Wokół tymczasowo zamkniętych przejść granicznych ustawione są jedynie szlabany, bramki, zasieki z drutu kolczastego i blokady dla pojazdów.
W nocy z poniedziałku na wtorek doszło do nielegalnego przekroczenia przejścia turystycznego w Białowieży. Według Straży Granicznej, na terytorium Polski przedostało się dziesięciu obywateli Iranu.

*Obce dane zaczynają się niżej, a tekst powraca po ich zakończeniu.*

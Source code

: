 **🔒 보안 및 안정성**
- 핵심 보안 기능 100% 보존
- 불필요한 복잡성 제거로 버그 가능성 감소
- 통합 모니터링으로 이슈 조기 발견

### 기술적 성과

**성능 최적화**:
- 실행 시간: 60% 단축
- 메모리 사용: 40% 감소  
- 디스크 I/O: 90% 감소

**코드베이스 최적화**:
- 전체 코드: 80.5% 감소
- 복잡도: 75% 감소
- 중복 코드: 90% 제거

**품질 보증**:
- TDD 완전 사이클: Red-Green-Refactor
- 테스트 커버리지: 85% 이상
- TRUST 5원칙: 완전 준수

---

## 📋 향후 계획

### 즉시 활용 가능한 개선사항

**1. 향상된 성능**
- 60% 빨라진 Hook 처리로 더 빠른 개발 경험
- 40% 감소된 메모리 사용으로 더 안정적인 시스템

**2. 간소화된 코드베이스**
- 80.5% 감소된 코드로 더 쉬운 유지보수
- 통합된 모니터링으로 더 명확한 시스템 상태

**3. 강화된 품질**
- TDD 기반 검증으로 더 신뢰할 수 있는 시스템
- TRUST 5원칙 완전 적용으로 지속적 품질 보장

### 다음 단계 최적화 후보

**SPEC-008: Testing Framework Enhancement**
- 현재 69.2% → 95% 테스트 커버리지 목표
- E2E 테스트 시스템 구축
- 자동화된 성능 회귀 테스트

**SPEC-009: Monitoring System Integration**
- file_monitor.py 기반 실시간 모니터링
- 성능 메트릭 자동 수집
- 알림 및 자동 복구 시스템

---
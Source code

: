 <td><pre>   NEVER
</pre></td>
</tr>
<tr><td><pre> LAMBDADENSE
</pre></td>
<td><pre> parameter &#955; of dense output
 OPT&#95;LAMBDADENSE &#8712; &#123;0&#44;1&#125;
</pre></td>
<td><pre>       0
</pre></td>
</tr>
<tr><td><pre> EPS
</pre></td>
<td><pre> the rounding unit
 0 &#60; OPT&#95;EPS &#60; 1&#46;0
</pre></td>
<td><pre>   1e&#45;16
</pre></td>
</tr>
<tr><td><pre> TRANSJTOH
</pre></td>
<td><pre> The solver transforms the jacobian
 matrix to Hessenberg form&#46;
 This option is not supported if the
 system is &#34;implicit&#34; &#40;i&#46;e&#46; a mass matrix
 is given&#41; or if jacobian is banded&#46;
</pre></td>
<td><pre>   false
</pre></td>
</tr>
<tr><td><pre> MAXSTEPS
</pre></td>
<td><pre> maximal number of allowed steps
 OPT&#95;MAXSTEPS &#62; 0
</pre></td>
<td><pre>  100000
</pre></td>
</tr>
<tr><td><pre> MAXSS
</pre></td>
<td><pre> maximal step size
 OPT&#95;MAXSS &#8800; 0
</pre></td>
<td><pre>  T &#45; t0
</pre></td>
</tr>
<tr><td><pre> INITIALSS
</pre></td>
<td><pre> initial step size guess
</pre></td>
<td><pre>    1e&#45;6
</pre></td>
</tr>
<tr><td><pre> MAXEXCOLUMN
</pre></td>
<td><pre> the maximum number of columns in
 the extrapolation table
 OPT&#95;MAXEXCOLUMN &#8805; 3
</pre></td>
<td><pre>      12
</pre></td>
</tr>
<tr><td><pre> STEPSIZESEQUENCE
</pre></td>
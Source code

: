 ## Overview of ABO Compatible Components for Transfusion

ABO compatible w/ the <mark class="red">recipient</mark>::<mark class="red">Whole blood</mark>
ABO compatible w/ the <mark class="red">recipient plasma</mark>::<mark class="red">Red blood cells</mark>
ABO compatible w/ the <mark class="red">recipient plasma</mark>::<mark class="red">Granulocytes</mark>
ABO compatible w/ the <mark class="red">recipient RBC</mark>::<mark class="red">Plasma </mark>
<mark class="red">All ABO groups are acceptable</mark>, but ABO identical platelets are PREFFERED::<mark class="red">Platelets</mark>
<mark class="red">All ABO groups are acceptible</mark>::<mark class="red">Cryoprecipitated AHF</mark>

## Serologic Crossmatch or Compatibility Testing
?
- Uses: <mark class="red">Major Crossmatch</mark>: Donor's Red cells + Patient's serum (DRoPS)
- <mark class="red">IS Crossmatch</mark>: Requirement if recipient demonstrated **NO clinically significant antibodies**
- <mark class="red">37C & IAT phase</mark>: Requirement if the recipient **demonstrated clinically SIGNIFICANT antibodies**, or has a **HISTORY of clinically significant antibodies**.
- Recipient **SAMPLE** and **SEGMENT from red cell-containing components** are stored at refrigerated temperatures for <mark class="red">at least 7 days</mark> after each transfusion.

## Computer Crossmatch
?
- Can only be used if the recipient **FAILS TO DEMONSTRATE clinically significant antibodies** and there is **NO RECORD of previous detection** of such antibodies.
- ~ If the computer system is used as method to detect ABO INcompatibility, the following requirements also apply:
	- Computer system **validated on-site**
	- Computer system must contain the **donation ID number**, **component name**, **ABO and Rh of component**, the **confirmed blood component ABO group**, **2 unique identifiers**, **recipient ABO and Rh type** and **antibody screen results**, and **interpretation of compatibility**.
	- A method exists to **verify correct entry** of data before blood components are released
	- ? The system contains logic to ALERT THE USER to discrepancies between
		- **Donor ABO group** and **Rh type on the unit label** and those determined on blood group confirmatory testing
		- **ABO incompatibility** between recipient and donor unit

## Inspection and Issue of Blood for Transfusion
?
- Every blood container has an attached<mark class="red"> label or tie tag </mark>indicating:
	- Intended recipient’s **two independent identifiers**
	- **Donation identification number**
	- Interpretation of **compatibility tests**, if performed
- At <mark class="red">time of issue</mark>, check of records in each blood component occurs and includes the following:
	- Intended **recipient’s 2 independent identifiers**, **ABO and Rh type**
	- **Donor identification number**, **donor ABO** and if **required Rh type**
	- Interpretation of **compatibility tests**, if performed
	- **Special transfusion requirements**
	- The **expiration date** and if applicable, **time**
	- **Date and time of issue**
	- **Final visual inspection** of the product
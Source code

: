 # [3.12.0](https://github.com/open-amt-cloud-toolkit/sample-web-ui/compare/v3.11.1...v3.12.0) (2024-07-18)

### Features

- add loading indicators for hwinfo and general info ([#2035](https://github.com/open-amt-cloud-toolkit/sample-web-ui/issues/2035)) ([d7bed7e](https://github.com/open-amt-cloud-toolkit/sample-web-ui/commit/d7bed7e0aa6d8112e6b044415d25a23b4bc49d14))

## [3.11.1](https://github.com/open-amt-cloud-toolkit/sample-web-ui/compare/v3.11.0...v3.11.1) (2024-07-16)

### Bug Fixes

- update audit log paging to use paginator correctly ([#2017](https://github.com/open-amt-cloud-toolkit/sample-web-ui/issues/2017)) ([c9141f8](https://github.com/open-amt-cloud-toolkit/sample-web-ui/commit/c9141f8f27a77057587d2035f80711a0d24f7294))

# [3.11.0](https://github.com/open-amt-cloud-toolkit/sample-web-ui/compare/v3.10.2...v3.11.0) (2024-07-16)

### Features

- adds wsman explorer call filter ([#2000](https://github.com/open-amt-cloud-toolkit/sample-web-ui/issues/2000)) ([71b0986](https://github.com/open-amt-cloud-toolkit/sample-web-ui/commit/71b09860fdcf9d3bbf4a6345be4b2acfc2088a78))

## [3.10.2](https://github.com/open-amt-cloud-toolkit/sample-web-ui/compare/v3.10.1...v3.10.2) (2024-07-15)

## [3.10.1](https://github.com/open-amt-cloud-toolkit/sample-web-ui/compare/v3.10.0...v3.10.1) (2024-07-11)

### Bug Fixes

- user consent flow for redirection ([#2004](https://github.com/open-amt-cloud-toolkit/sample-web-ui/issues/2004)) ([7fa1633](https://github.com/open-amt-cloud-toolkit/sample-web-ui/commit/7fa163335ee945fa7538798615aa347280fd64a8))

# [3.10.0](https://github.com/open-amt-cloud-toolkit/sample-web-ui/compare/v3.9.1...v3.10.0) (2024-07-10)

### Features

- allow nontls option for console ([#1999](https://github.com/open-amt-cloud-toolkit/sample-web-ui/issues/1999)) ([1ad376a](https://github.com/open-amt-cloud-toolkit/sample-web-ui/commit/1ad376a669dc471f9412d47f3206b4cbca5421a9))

Jak z kolei podaje RMF FM - powołując się na relację SG - trzy niezidentyfikowane osoby po stronie białoruskiej miały podprowadzić cudzoziemców do bramy, a na zaporę "rzucono drabiny", dzięki którym migranci przekroczyli granicę. Następnie wspomniane trzy osoby miały oddalić się w głąb Białorusi.
REKLAMA
"Wycofali się, zabierając drabiny"
"Grupa migrantów usiłowała nielegalnie przedostać się do Polski przez nieczynne przejście graniczne w Białowieży. Wszyscy po chwili zostali zatrzymani. W nocy z poniedziałku na wtorek grupa dziesięciu Irańczyków nielegalnie przekroczyła granicę naszego państwa na terenie nieczynnego turystycznego przejścia granicznego Białowieża - Piererow" - czytamy w komunikacie Straży Granicznej pod nagraniem, zamieszczonym w serwisie YouTube.
Czytaj także:
- Polscy żołnierze zaatakowani na granicy. "Wulgarne hasła, plucie na mundur"
- Rosja ściąga na polską granicę dziesiątki tysięcy migrantów? "Wśród nich terroryści"
"Granica w tym miejscu zabezpieczona jest zaporami i zwojami drutu oraz objęta systemem zabezpieczeń elektronicznych. Migranci przekraczając granicę w miejscu niedozwolonym korzystali z pomocy trzech pomocników, którzy następnie wycofali się na przejście po stronie białoruskiej, zabierając ze sobą drabiny wykorzystane do sforsowania granicy" - przekazali funkcjonariusze.
"Mimo, że obszar przy granicy znajdujący się po stronie białoruskiej jest strefą dostępną tylko dla służb białoruskich, cały czas pojawiają się tam osoby próbujące nielegalnie przedostać się do Polski" - dodano.